Нет, Катя Сошникова, конечно, умница, но тут она явно преувеличивает, а может, ей так показалось. Со времени Наташиного отъезда в Москву и вообще-то совсем немного прошло, чтобы успеть ей соскучиться, а во-вторых, достаточно вспомнить, как последнее время она не находила себе места дома, металась между верандой и Доном, островом и верандой. Если же теперь и поскучает вначале, то только с непривычки. Конечно, ее новые подруги по институту не то что Валя, московские улицы не хуторские проулки и квартирная хозяйка не родная мать. Хотя вообще-то и писала Наташа, что ей посчастливилось сразу же набрести на симпатичную хозяйку комнаты с пианино. И притом всего в пяти минутах езды на метро от института. Судя по ее же письмам, у нее совсем не должно оставаться времени для скуки. Бывая иногда в командировках и в отпуске в Москве, Луговой на себе испытал, как там летит время. Шумит у человека в ушах, как астраханский суховей. А у нее, кроме института, есть и еще бремя, которое она добровольно взвалила на свои плечи.

Если бы Абастик могла только знать, какое тонкошкурое сердце окажется у ее младшей сестры!
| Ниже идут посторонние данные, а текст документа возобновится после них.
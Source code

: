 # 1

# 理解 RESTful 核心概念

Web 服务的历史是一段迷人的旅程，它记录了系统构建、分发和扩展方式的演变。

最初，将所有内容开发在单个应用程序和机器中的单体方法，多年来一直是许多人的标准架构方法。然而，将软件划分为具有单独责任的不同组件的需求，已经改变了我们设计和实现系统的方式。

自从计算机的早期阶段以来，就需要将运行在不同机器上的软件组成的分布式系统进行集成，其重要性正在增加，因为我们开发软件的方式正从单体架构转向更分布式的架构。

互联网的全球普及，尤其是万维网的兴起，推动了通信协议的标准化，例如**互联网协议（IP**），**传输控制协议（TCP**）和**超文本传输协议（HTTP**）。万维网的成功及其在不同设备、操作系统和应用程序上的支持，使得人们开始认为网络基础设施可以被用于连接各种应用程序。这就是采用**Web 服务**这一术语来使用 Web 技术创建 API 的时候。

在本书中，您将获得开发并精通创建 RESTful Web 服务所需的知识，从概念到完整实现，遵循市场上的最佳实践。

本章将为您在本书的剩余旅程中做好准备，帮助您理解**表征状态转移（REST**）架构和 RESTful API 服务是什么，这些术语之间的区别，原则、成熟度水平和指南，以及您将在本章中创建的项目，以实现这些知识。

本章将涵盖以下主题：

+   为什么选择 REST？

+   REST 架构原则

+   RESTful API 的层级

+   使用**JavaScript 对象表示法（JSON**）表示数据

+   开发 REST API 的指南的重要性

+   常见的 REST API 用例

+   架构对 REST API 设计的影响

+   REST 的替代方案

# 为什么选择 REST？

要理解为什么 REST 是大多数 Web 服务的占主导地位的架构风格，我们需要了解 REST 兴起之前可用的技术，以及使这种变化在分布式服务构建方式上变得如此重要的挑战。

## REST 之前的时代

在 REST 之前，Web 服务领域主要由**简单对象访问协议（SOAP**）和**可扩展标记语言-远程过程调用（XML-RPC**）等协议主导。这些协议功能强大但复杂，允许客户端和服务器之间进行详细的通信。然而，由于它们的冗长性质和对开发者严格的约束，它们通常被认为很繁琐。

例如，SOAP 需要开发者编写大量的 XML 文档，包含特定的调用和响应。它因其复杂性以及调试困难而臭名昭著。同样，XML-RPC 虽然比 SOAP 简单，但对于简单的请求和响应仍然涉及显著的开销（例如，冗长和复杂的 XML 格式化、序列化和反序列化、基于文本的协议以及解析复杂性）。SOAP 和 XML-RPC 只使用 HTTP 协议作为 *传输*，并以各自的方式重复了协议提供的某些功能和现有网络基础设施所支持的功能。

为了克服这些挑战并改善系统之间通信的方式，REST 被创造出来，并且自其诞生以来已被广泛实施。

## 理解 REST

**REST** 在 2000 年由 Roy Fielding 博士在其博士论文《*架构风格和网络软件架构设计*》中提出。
"Что я могу сказать нового? - писала она в первом же письме своим торопливым крупным почерком. - Просто не знаю. Еще не вполне осознала, что я в Москве. Но со мной моя музыка. Эти дни играю часов по семь. Если бы было возможно, то играла бы все двадцать четыре. Сейчас играю Двадцать третий концерт Моцарта, Баха и этюды. Еще не знаю, что буду играть из романтиков…"

Если эти Моцарт с Бахом и романтики будут отнимать у нее по семи часов ежедневно, то что же у нее будет оставаться для института? Конечно, у нее способности, она и дома уже читала английские книжки, но одних способностей мало. В то же время об институте упоминает совсем мимоходом, вскользь - и опять не без присутствия музыки. Вот как, например, во втором письме:

"Сегодня из института поехала прямо в Дом звукозаписи. В Москве холод и дожди. На концертах еще не была".

Можно было подумать, что и в Москву она помчалась, не успев оглянуться, ради этой музыки, а не ради английского языка. И в следующем письме, которое с понимающей улыбкой на черноглазом лице извлекла из своей кожаной сумки Катя Сошникова, об институте ни слова. Зато для сообщения о том, что, по ее мнению, больше всего должно было интересовать родителей, нашлось место:

"Была на концерте Магомаева. Пел он сегодня гораздо лучше, чем тогда, когда мы с Алешей ездили на его концерт в Ростов. На "бис" спел кучу всякой смеси и под конец даже сам играл и пел".

Кроме этого единственного упоминания об Алеше, она больше так и не написала о нем; виделась ли там с ним, в Москве. Между тем Луговой с Мариной думали, что семья Грековых окажется для нее не чужой в этом большом и пока чужом для нее городе. И дальше вдруг, чего ни отец, ни мать, приученные последнее время к ее скрытности, никогда не ожидали от нее:

"…Но я не знаю, как остальные, а у меня нет почему-то нежности к нему. Вообще-то я не знаю, смогу ли когда-нибудь отдать всю свою нежность, все самое хорошее, что есть во мне. Верю и не верю, а все-таки верю. Не может же быть, что все зря…"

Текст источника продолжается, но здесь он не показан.